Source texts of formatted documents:
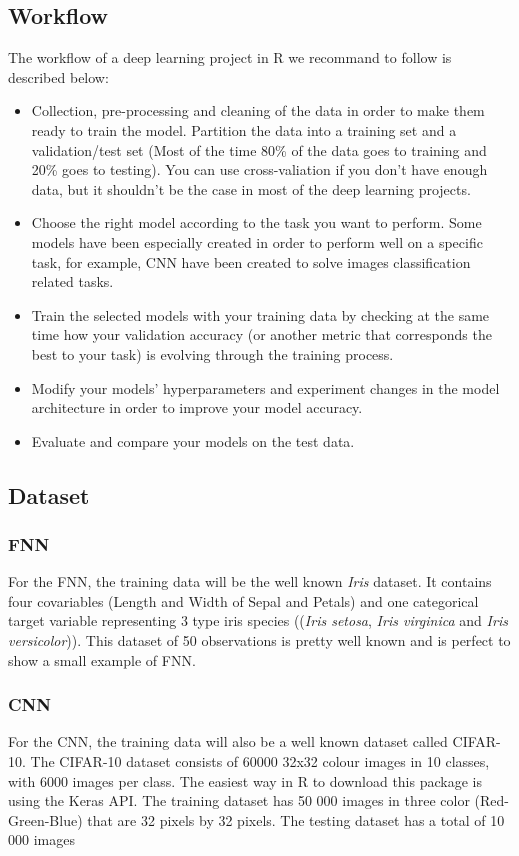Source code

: \documentclass[letter,8pt]{article}\usepackage[]{graphicx}\usepackage[]{color}
\begin{document}
\subsection{Workflow}
The workflow of a deep learning project in R we recommand to follow is described below:
\begin{itemize}
\item Collection, pre-processing and cleaning of the data in order to make them ready to train the model. Partition the data into a training set and a validation/test set (Most of the time 80\% of the data goes to training and 20\% goes to testing). You can use cross-valiation if you don't have enough data, but it shouldn't be the case in most of the deep learning projects.
\item Choose the right model according to the task you want to perform. Some models have been especially created in order to perform well on a specific task, for example, CNN have been created to solve images classification related tasks.
\item Train the selected models with your training data by checking at the same time how your validation accuracy (or another metric that corresponds the best to your task) is evolving through the training process.
\item Modify your models' hyperparameters and experiment changes in the model architecture in order to improve your model accuracy.
\item Evaluate and compare your models on the test data.
\end{itemize}
\subsection{Dataset}
\subsubsection{FNN}
For the FNN, the training data will be the well known \textit{Iris} dataset. It contains four covariables (Length and Width of Sepal and Petals) and one categorical target variable representing 3 type iris species ((\textit{Iris setosa}, \textit{Iris virginica} and \textit{Iris versicolor})).  This dataset of 50 observations is pretty well known and is perfect to show a small example of FNN. 

\subsubsection{CNN}
For the CNN, the training data will also be a well known dataset called CIFAR-10. The CIFAR-10 dataset consists of 60000 32x32 colour images in 10 classes, with 6000 images per class. The easiest way in R to download this package is using the Keras API. The training dataset has 50 000 images in three color (Red-Green-Blue) that are 32 pixels by 32 pixels. The testing dataset has a total of 10 000 images
\end{document}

§ **Task item**
Copy out the lines of the data where the string "your" occurs.

§ **Solution for this exercise**
\item Train the selected models with your training data by checking at the same time how your validation accuracy (or another metric that corresponds the best to your task) is evolving through the training process.
\item Modify your models' hyperparameters and experiment changes in the model architecture in order to improve your model accuracy.
\item Evaluate and compare your models on the test data.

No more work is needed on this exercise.